Supplied data:
________

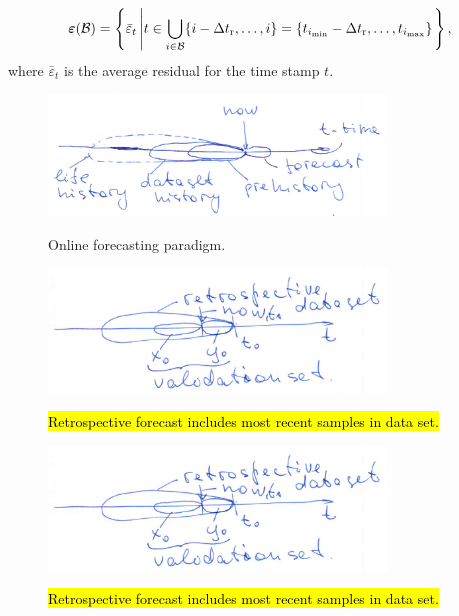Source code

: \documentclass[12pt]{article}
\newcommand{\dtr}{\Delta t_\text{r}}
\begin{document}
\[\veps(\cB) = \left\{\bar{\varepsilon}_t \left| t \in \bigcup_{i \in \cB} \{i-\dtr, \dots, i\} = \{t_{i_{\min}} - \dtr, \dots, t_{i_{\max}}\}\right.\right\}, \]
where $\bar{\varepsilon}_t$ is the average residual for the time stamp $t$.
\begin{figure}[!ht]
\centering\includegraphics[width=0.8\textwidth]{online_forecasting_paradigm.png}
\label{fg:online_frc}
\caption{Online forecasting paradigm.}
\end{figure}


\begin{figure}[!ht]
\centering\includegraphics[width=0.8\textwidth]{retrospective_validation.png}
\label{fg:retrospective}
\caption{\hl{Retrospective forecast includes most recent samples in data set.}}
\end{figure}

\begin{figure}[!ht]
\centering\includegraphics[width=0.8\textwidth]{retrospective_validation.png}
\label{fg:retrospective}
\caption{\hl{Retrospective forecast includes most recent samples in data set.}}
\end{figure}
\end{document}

________

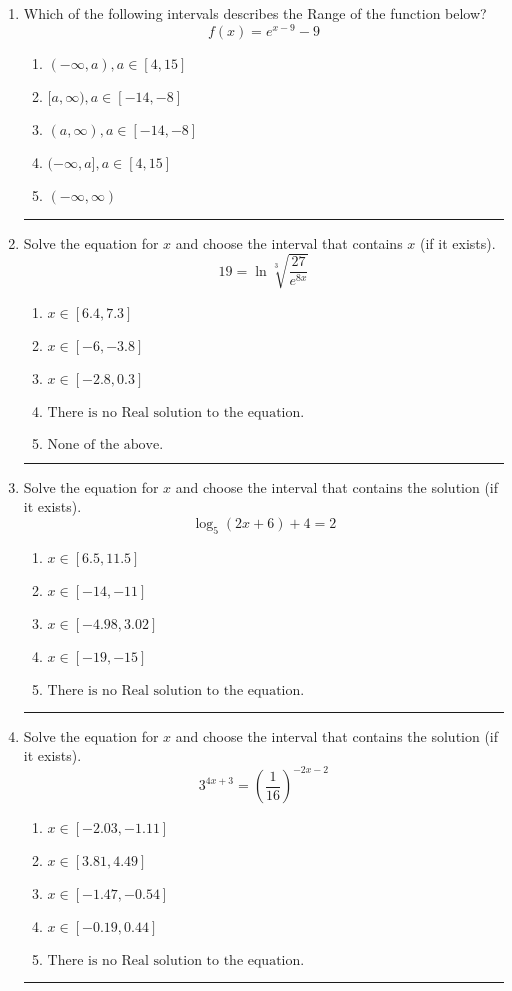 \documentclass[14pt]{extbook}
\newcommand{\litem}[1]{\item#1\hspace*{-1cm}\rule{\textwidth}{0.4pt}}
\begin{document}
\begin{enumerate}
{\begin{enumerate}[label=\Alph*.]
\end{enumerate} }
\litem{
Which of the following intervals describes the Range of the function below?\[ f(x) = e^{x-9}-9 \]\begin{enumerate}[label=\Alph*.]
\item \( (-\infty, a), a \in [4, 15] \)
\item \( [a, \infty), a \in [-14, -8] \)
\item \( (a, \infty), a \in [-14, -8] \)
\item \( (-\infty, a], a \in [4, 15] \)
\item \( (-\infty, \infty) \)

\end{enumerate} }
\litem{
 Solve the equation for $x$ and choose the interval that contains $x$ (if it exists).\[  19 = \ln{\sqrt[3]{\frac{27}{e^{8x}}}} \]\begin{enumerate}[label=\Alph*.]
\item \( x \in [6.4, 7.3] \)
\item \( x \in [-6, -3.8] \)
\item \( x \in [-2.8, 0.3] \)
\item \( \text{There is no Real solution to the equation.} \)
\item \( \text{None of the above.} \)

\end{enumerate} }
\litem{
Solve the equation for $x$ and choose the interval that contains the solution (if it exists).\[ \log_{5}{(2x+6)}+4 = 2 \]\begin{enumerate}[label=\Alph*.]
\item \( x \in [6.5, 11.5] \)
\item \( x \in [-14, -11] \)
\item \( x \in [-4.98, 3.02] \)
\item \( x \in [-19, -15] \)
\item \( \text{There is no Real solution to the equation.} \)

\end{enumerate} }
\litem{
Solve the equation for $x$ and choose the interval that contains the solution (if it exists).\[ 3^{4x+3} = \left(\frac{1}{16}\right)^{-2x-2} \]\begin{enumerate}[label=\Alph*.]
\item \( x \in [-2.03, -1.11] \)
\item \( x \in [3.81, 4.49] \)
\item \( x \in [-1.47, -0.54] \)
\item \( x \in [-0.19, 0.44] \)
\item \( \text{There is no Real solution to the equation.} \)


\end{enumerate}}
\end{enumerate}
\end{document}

________

What you will do: Which lines in the data above hold the word "Solve"? Return each of them.

Exercise output:
 Solve the equation for $x$ and choose the interval that contains $x$ (if it exists).\[  19 = \ln{\sqrt[3]{\frac{27}{e^{8x}}}} \]\begin{enumerate}[label=\Alph*.]
Solve the equation for $x$ and choose the interval that contains the solution (if it exists).\[ \log_{5}{(2x+6)}+4 = 2 \]\begin{enumerate}[label=\Alph*.]
Solve the equation for $x$ and choose the interval that contains the solution (if it exists).\[ 3^{4x+3} = \left(\frac{1}{16}\right)^{-2x-2} \]\begin{enumerate}[label=\Alph*.]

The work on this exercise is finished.